Two separate scoring systems were realized: the H-Score system was used in tumor cells to generate a semi-quantitative score, ranging from 0 to 300; the scoring in immune cells was performed according to the percentage of immune cells with positive staining compared to total immune cells present in the tumor sample, ranging from 0% to 100%. IDO-1 expression was evaluated by immunohistochemistry on the Ventana Benchmark XT autostainer using a rabbit monoclonal antibody. IDO-1 expression by IHC status was considered independently in tumor cells and immune cells; it was considered as expressed in tumor cells with H-Score ≥ 1 and as expressed in immune cells with percentage ≥ 1%.
There was a significant positive correlation between IDO-1 positive tumor cells and immune cells (0.2167, p < 0.001). Both continuous and binary versions of tumor H-Score showed a significant positive correlation with the amount of tumor immune infiltrate (0.1806 and 0.1698, p < 0.0001, respectively).
None of the analyzed variables (age, sex, histology, stage, EGFR, KRAS) were found to display a significant correlation with IDO-1 positivity in tumor and immune cells. IDO-1+/- was found to be significantly associated with OS in the univariate setting (P-value = 0.009) and remained significant in the multivariable model (P-value = 0.021). Those that were positive for IDO-1 were at significantly lower risk than those that were negative (HR: 0.72 [95% CI: 0.55-0.95]) (Figure 3). Also PD-L1 status was not significantly correlated with IDO-1-positivity both in tumor and immune cells.
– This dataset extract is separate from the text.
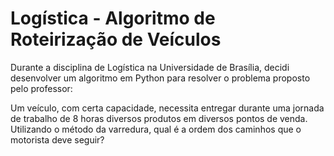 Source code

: # Logística - Algoritmo de Roteirização de Veículos

Durante a disciplina de Logística na Universidade de Brasília, decidi desenvolver um algoritmo em Python para resolver o problema proposto pelo professor:

Um veículo, com certa capacidade, necessita entregar durante uma jornada de trabalho de 8 horas diversos produtos em diversos pontos de venda. Utilizando o método da varredura, qual é a ordem dos caminhos que o motorista deve seguir?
Figure 3. Overall survival by IDO-1 positivity in tumor cells (A) and in immune cells (B). IDO-1 +/- and IDO-1% immune cells cut-points were determined by dichotomizing H-Score and the percentage of immune cells using the log-rank test to find optimal thresholds that discriminated survival times; these were found to occur at an H-Score of 1 for tumor cells and at 20% for immune cells. The P-value represents the log-rank test results from the Kaplan Meier estimates used to find the optimal thresholds that discriminated survival times for IDO-1 +/- and IDO-1%. (IDO: indoleamine 2,3-dioxygenase; N: number of patients; HR: hazard ratio from the multivariable Cox PH model IDO-1 positive versus IDO-1 negative and ≥ 20% versus < 20% respectively).
IDO-1+ % immune cells was found to be significantly associated with OS in the univariate setting (P-value = 0.006) and was borderline significant in the multivariable model (P-value = 0.053). Those with a percentage of immune cells positive for IDO-1 greater than 20% were at lower risk than those with less than 20% IDO-1+ immune cells (HR: 0.798 [95% CI: 0.635-1.003]) (Figure 4).

Figure 4. Correlation results comparing IDO-1 positivity in tumor cells and in immune cells (continuous and binary versions) with demographic and biological variables (A); Cox PH univariate analysis results (B); Cox PH multivariable analysis results (C).
Age and stage were the only other variables that maintained significant associations with survival in the multivariable setting. In general, increased age and stage were related to worse OS.
Discussion
The tryptophan catabolism enzyme IDO-1 has emerged as an intriguing target implicated in tumor immune escape. It’s now clear that to “get on the gas” of immune activation against tumors it is necessary to “get off the brakes” of tumor-associated immune suppression (34). One such braking mechanism receiving increasing interest involves IDO-1 expression.
In this study we evaluated the expression of IDO-1 in NSCLC, both in tumor cells and in tumor immune infiltrate, the prognostic role of IDO-1 expression in terms of OS in different NSCLC sub-populations and its possible correlations between other immune checkpoints in this setting. To our knowledge, this is the most extensive analysis of IDO-1 expression in NSCLC patients reported in the literature.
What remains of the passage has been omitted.